This trains a MNIST LeNet model, we also use this later for our poisoning model

In [None]:
job_time_limit = '1h'

training_job = client.experiments.jobs.create(
    experiment_id=experiment_id, 
    description=f"training job for {experiment_id}", 
    queue_id=queue_id,
    entrypoint_id=train_ep, 
    values={"epochs":"3"}, 
    timeout=job_time_limit
)

### Training based on Cleanlab outputs after poisoning

The next few jobs poisons a dataset and trains a model on the poisoned dataset.
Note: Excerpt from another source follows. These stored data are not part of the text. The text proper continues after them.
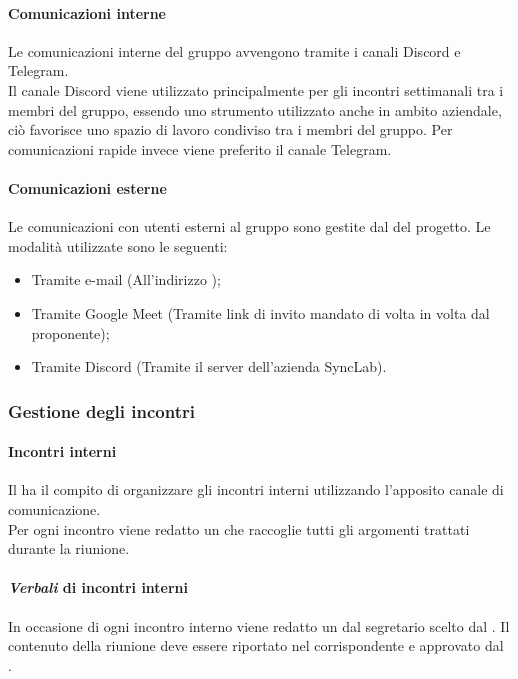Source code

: \paragraph{Comunicazioni interne}
Le comunicazioni interne del gruppo \groupName{} avvengono tramite i canali Discord\glo{} e Telegram\glo{}.\\
Il canale Discord\glo{} viene utilizzato principalmente per gli incontri settimanali tra i membri del gruppo, essendo uno strumento utilizzato anche in ambito aziendale, ciò favorisce uno spazio di lavoro condiviso tra i membri del gruppo.
Per comunicazioni rapide invece viene preferito il canale Telegram\glo{}.

\paragraph{Comunicazioni esterne}
Le comunicazioni con utenti esterni al gruppo sono gestite dal \roleProjectManagerLow{} del progetto. Le modalità utilizzate sono le seguenti:
\begin {itemize}
\item Tramite e-mail (All'indirizzo \groupEmail{});
\item Tramite Google Meet\glo{} (Tramite link di invito mandato di volta in volta dal proponente);
\item Tramite Discord\glo{} (Tramite il server dell'azienda SyncLab).
\end {itemize}

\subsubsection{Gestione degli incontri}
\paragraph{Incontri interni}
Il \roleProjectManagerLow{} ha il compito di organizzare gli incontri interni utilizzando l'apposito canale di comunicazione.\\
Per ogni incontro viene redatto un \docNameVLow{} che raccoglie tutti gli argomenti trattati durante la riunione.
\paragraph {\textit{Verbali} di incontri interni}
In occasione di ogni incontro interno viene redatto un \docNameVLow{} dal segretario scelto dal \roleProjectManagerLow{}. Il contenuto della riunione deve essere riportato nel \docNameVLow{} corrispondente e approvato dal \roleProjectManagerLow{}.

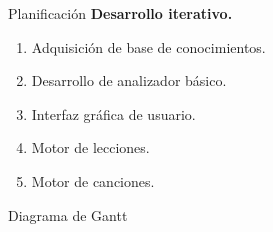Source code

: \begin{frame}{Planificación}
  \textbf{Desarrollo iterativo.} \pause
  \begin{enumerate}
  \item Adquisición de base de conocimientos. \pause
  \item Desarrollo de analizador básico. \pause
  \item Interfaz gráfica de usuario. \pause
  \item Motor de lecciones. \pause
  \item Motor de canciones. \pause
  \end{enumerate}
\end{frame}

{
  \begin{frame}{Diagrama de Gantt}

\end{frame}}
It then runs cleanlab's analysis on the poisoned dataset, filters out all potentially problematic data, and trains a new model on the result.

#### Poisoning Attack

In [None]:
poisoning = poison(experiment_id, queue_id, poison_ep, ".99", job_time_limit='1h')

#### Training a Poisoned Model

In [None]:
poison_model = train_mlflow(experiment_id, queue_id, train_mlflow_ep, "poison_testing", "poison_testing.tar.gz", "poisoned_mnist_classifier", poisoning)

#### CleanLab Report

In [None]:
cleaning = clean(experiment_id, queue_id, clean_ep, poisoning, job_time_limit='1h')

#### Filter Dataset

In [None]:
filtering = filter_data(experiment_id, queue_id, filter_ep, cleaning, job_time_limit='1h')

#### Training on filtered data

In [None]:
filtered_model = train_mlflow(experiment_id, queue_id, train_mlflow_ep, "cleaned_data", "cleaned_data.tar.gz", "cleaned_mnist_classifier", filtering)